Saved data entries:
*-*-*

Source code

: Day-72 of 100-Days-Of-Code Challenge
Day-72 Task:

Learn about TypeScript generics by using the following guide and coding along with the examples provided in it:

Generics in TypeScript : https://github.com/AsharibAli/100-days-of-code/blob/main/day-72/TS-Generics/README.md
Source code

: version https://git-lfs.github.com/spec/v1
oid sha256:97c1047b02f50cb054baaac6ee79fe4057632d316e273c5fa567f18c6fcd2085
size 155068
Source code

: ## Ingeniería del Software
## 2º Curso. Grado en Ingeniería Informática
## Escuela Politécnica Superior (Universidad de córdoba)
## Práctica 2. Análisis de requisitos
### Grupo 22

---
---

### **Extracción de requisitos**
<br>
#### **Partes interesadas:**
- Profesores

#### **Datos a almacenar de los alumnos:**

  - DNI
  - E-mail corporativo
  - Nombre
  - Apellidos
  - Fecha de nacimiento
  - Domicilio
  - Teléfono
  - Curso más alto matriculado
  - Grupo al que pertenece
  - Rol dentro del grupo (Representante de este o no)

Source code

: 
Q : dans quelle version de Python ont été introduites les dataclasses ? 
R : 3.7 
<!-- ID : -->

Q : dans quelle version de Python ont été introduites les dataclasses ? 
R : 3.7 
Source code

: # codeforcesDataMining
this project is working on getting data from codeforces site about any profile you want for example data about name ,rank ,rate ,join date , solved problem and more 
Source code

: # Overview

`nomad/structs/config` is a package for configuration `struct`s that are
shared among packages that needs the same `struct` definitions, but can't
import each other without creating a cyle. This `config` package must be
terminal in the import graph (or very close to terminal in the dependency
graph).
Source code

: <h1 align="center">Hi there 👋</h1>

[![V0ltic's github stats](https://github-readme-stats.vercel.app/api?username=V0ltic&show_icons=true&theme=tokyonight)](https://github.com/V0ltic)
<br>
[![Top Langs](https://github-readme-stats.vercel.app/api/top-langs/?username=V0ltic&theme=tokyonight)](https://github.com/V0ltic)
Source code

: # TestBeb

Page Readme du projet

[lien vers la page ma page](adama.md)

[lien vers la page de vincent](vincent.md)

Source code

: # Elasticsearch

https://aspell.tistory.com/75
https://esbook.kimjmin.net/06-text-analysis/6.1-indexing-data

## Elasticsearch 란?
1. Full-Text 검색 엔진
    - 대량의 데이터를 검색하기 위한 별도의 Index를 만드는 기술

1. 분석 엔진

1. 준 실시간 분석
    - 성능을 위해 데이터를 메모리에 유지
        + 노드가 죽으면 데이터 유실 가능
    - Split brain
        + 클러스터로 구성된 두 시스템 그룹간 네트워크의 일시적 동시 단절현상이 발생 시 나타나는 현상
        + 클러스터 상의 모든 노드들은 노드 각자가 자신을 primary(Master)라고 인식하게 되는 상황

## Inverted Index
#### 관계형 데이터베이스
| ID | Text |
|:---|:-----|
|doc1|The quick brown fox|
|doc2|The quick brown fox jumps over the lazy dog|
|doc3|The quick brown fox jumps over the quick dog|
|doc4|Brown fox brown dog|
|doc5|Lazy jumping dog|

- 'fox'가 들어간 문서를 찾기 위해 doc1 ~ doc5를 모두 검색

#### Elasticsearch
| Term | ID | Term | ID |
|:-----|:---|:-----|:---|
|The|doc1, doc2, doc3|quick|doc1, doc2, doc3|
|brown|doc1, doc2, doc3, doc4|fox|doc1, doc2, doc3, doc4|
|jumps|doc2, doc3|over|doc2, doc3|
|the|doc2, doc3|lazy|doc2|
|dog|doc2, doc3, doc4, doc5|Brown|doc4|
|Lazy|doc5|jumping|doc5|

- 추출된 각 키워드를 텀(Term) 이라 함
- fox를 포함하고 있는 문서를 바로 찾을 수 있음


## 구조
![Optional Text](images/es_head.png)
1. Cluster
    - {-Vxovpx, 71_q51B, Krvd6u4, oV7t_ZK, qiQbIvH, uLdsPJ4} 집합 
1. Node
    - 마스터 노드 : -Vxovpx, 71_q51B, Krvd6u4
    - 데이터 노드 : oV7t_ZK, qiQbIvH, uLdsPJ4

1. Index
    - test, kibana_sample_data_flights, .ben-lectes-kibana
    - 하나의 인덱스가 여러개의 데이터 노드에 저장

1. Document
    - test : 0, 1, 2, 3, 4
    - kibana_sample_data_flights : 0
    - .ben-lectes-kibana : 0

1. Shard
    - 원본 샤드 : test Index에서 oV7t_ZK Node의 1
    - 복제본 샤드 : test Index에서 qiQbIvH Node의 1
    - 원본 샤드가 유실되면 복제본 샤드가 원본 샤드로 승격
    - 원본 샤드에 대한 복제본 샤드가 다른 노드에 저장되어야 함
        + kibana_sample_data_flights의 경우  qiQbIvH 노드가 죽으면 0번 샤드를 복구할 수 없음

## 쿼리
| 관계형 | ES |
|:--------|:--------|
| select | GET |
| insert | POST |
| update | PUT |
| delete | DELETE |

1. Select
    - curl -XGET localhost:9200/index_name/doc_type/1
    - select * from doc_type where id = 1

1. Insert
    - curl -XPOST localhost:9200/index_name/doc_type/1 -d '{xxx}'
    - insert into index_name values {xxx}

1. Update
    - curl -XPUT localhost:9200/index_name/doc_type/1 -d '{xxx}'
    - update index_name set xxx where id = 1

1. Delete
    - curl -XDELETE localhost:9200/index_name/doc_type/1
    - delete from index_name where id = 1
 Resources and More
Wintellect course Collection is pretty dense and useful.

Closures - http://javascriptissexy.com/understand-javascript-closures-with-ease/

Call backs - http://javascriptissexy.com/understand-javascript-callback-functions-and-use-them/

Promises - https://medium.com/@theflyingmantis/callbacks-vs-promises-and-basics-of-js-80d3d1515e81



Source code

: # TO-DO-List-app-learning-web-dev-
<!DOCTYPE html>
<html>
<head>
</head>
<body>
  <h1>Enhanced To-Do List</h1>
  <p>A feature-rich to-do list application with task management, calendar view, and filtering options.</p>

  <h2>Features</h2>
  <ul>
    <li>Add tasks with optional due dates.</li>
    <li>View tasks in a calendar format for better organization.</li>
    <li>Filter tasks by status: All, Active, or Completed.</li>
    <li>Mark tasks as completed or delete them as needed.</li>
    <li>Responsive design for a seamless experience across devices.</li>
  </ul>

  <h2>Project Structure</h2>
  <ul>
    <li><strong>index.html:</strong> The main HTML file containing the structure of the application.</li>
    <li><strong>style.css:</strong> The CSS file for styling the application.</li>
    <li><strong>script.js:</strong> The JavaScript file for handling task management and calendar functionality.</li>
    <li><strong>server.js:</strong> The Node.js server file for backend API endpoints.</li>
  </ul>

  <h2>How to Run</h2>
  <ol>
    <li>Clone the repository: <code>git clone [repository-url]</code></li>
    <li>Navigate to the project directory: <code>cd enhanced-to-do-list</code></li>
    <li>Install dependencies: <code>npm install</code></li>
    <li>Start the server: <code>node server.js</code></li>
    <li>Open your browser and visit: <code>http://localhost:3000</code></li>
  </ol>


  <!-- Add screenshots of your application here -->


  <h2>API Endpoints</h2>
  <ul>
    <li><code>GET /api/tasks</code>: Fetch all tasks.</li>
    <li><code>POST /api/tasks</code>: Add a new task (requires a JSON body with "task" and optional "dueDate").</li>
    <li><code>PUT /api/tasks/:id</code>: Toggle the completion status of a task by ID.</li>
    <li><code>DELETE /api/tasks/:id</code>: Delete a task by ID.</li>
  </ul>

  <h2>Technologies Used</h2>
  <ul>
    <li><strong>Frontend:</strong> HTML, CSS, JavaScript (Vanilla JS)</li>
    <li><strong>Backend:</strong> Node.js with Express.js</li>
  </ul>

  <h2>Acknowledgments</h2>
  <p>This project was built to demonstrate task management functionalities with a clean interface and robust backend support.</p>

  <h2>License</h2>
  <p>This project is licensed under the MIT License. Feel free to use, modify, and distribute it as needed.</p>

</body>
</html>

*-*-*

Task >>
What you return must be an exact retyping of the lines above starting at the line with "import each other" and ending at the line with "https://aspell.tistory.com/75", and nothing besides.

Finished exercise >>
import each other without creating a cyle. This `config` package must be
terminal in the import graph (or very close to terminal in the dependency
graph).
Source code

: <h1 align="center">Hi there 👋</h1>

[![V0ltic's github stats](https://github-readme-stats.vercel.app/api?username=V0ltic&show_icons=true&theme=tokyonight)](https://github.com/V0ltic)
<br>
[![Top Langs](https://github-readme-stats.vercel.app/api/top-langs/?username=V0ltic&theme=tokyonight)](https://github.com/V0ltic)
Source code

: # TestBeb

Page Readme du projet

[lien vers la page ma page](adama.md)

[lien vers la page de vincent](vincent.md)

Source code

: # Elasticsearch

https://aspell.tistory.com/75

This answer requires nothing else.